Work required
Reproduce word for word the lines of the listing from the first one through the one with "예를 들어 특정 임계값(예: 재고", omitting every picture.

**** Source information

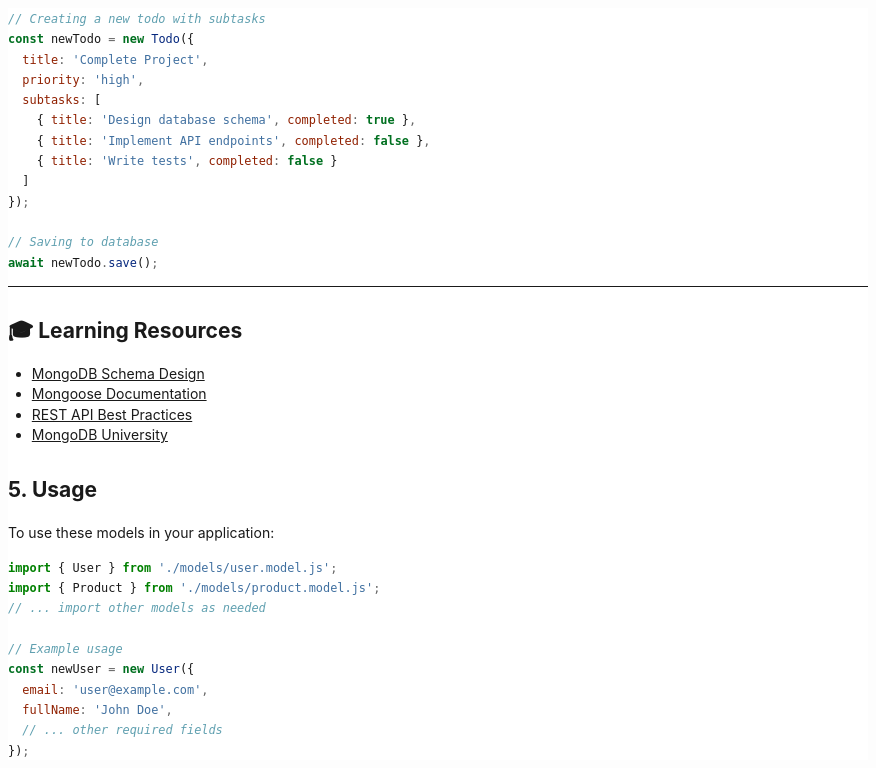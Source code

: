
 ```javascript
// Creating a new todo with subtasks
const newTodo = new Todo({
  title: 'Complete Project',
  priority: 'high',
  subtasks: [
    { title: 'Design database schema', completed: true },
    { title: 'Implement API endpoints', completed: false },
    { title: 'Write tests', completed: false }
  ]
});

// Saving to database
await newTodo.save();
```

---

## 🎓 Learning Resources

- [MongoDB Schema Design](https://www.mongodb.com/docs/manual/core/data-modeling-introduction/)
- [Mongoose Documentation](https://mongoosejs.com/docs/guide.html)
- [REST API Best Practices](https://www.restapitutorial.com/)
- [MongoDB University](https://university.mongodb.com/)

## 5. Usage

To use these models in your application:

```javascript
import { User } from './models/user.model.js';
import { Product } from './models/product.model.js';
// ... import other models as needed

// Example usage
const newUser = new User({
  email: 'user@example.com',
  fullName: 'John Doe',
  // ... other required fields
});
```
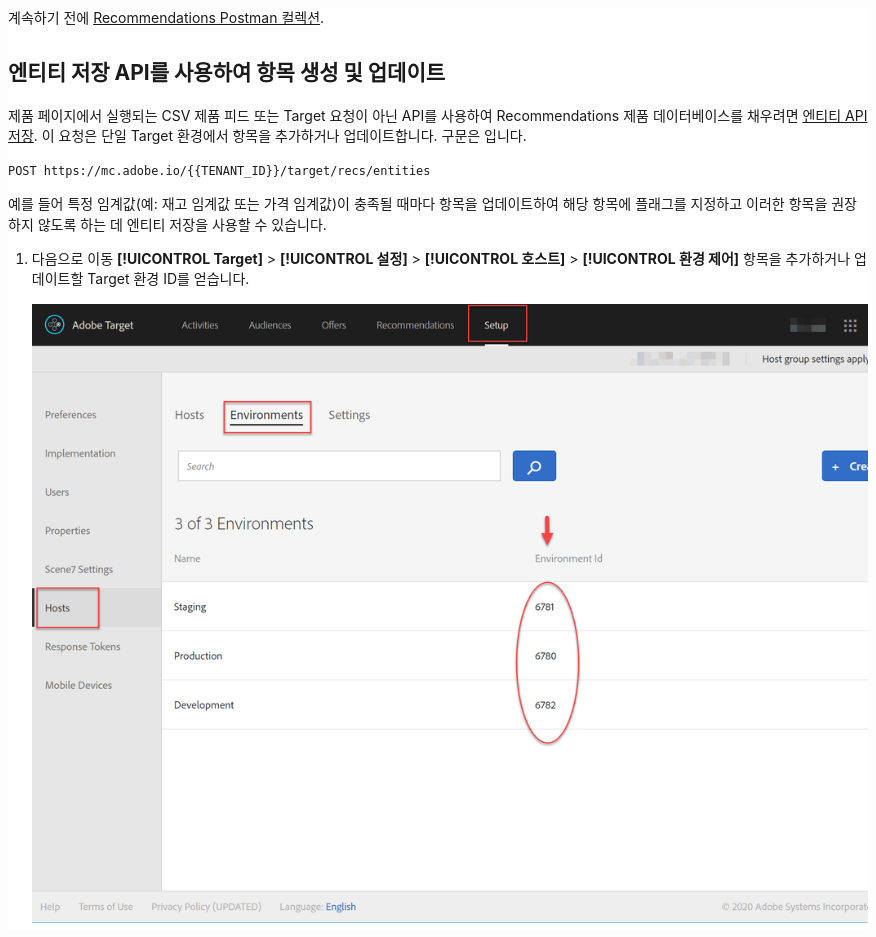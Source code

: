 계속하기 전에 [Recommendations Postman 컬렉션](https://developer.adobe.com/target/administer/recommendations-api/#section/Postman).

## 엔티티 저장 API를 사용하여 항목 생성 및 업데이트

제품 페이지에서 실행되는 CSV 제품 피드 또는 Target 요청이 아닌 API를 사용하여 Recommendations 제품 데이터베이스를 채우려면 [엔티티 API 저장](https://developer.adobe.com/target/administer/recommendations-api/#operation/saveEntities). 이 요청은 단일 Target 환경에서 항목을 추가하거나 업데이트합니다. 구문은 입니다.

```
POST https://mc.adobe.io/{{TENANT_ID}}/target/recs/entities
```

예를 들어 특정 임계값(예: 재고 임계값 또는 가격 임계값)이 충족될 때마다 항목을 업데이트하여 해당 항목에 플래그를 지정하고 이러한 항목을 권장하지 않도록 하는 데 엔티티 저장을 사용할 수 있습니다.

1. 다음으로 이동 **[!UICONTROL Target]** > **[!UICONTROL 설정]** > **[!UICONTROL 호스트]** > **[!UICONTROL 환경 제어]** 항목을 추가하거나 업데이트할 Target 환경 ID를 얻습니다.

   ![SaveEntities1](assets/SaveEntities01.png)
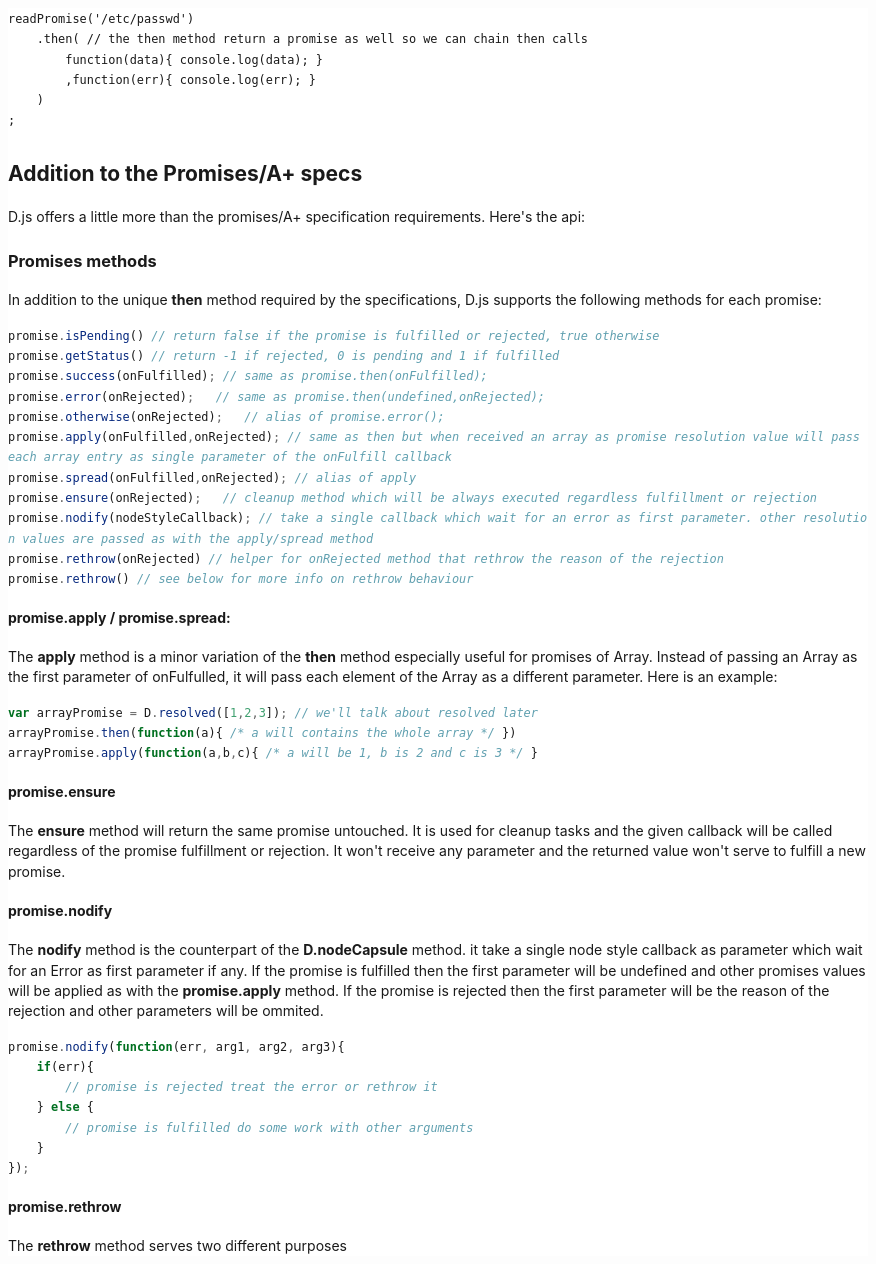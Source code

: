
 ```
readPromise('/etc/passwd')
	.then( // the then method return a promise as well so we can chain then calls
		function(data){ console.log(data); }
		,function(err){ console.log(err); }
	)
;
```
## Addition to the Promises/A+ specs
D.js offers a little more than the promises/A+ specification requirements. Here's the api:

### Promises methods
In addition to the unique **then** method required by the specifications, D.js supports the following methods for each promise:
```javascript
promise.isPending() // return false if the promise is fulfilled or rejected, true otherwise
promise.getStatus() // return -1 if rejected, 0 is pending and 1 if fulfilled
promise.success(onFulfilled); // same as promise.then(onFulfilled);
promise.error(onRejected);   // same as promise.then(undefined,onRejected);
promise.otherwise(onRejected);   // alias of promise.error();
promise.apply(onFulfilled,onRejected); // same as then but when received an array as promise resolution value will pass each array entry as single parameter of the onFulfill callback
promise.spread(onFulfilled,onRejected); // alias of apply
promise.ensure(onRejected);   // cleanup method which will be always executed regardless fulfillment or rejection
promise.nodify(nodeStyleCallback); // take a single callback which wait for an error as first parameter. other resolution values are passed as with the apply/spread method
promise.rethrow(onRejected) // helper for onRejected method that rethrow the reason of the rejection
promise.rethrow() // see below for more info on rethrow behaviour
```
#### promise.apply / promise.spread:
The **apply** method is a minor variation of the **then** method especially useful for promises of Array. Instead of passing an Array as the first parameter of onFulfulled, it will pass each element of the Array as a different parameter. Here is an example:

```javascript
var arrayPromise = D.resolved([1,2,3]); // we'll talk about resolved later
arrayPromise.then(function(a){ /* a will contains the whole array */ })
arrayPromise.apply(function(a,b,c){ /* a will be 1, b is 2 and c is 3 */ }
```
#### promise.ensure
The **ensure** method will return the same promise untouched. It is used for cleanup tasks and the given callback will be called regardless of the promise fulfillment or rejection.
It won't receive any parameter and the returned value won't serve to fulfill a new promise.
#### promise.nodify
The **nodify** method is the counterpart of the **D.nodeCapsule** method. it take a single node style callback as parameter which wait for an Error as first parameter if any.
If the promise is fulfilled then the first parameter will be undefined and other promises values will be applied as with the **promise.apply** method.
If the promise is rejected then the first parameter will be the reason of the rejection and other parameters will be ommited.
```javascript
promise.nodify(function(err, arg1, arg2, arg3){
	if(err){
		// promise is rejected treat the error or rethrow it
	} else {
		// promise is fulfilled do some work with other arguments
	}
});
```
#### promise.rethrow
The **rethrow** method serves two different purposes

********

Problem solution
Source code

:
 ```javascript
// Creating a new todo with subtasks
const newTodo = new Todo({
  title: 'Complete Project',
  priority: 'high',
  subtasks: [
    { title: 'Design database schema', completed: true },
    { title: 'Implement API endpoints', completed: false },
    { title: 'Write tests', completed: false }
  ]
});

// Saving to database
await newTodo.save();
```

---

## 🎓 Learning Resources

- [MongoDB Schema Design](https://www.mongodb.com/docs/manual/core/data-modeling-introduction/)
- [Mongoose Documentation](https://mongoosejs.com/docs/guide.html)
- [REST API Best Practices](https://www.restapitutorial.com/)
- [MongoDB University](https://university.mongodb.com/)

## 5. Usage

To use these models in your application:

```javascript
import { User } from './models/user.model.js';
import { Product } from './models/product.model.js';
// ... import other models as needed

// Example usage
const newUser = new User({
  email: 'user@example.com',
  fullName: 'John Doe',
  // ... other required fields
});
```
Source code

: 계속하기 전에 [Recommendations Postman 컬렉션](https://developer.adobe.com/target/administer/recommendations-api/#section/Postman).

## 엔티티 저장 API를 사용하여 항목 생성 및 업데이트

제품 페이지에서 실행되는 CSV 제품 피드 또는 Target 요청이 아닌 API를 사용하여 Recommendations 제품 데이터베이스를 채우려면 [엔티티 API 저장](https://developer.adobe.com/target/administer/recommendations-api/#operation/saveEntities). 이 요청은 단일 Target 환경에서 항목을 추가하거나 업데이트합니다. 구문은 입니다.

```
POST https://mc.adobe.io/{{TENANT_ID}}/target/recs/entities
```

예를 들어 특정 임계값(예: 재고 임계값 또는 가격 임계값)이 충족될 때마다 항목을 업데이트하여 해당 항목에 플래그를 지정하고 이러한 항목을 권장하지 않도록 하는 데 엔티티 저장을 사용할 수 있습니다.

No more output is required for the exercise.